It dates me, as well as search technology, to acknowledge that an article in Information Week by Ken North containing Medlars and Twitter in the title would be meaningful. Discussing search requires context, especially when trying to convince IT folks that special expertise is required to do search really well in the enterprise, and it is not something acquired in computer science courses.
Evolution of search systems from the print indexes of the early 1900s such as Index Medicus (National Library of Medicine’s index to medical literature) and Chemical Abstracts to the advent of the online Medical Literature Analysis and Retrieval System (Medlars) in the 1960s was slow. However, the phases of search technology evolution since the launch of Medlars has hardly been warp speed. This article is highly recommended because it gives historical context to automated search while defining application and technology changes over the past 50 years. The comparison between Medlars and Twitter, as search platforms is fascinating, something that would never have occurred to me to explore.
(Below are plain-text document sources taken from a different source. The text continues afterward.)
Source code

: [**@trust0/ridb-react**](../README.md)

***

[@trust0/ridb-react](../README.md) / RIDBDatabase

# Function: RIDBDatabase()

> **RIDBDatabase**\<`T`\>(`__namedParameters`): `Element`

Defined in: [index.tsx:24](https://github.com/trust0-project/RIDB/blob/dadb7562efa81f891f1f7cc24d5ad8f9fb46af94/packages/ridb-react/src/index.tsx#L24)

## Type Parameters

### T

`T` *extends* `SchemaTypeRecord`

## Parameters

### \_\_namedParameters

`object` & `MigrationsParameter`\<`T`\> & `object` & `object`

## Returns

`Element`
A key point of the article is the difference between a system of search designed for archival content with deeply hierarchical categorization for a specialized corpus versus a system of highly transient, terse and topically generalized content. Last month I commented on the need to have search present in your normal work applications and this article underscores an enormous range of purpose for search. Information of a short temporal nature and scholarly research each have a place in the enterprise but it would be a stretch to think of searching for both types via a single search interface. Wanting to know what a colleague is observing or learning at a conference is very different than researching the effects of a uranium exposure on the human anatomy.
What have not changed much in the world of applied search technology are the reasons we need to find information and how it becomes accessible. The type of search done in Twitter or on LinkedIn today is for information that we used to pick up from a colleague (in person or on the phone) or in industry daily or weekly news publications. That’s how we found the name of an expert, learned the latest technologies being rolled out at a conference or got breaking news on a new space material being tested. What has changed is the method of retrieval but not by a lot, and the relative efficiency may not be that great. Today, we depend on a lot of pre-processing of information by our friends and professional colleagues to park information where we can pick it up on the spur of the moment – easy for us but someone still spends the time to put it out there where we can grab it.
On the other end of the spectrum is that rich research content that still needs to be codified and revealed to search engines with appropriate terminology so we can pursue in-depth searching to get precisely relevant and comprehensive results. Technology tools are much better at assisting us with content enhancement to get us the right and complete results, but humans still write the rules of indexing and curate the vocabularies needed for classification.
Fifty years is a long time and we are still trying to improve enterprise search. It only takes more human work to make it work better.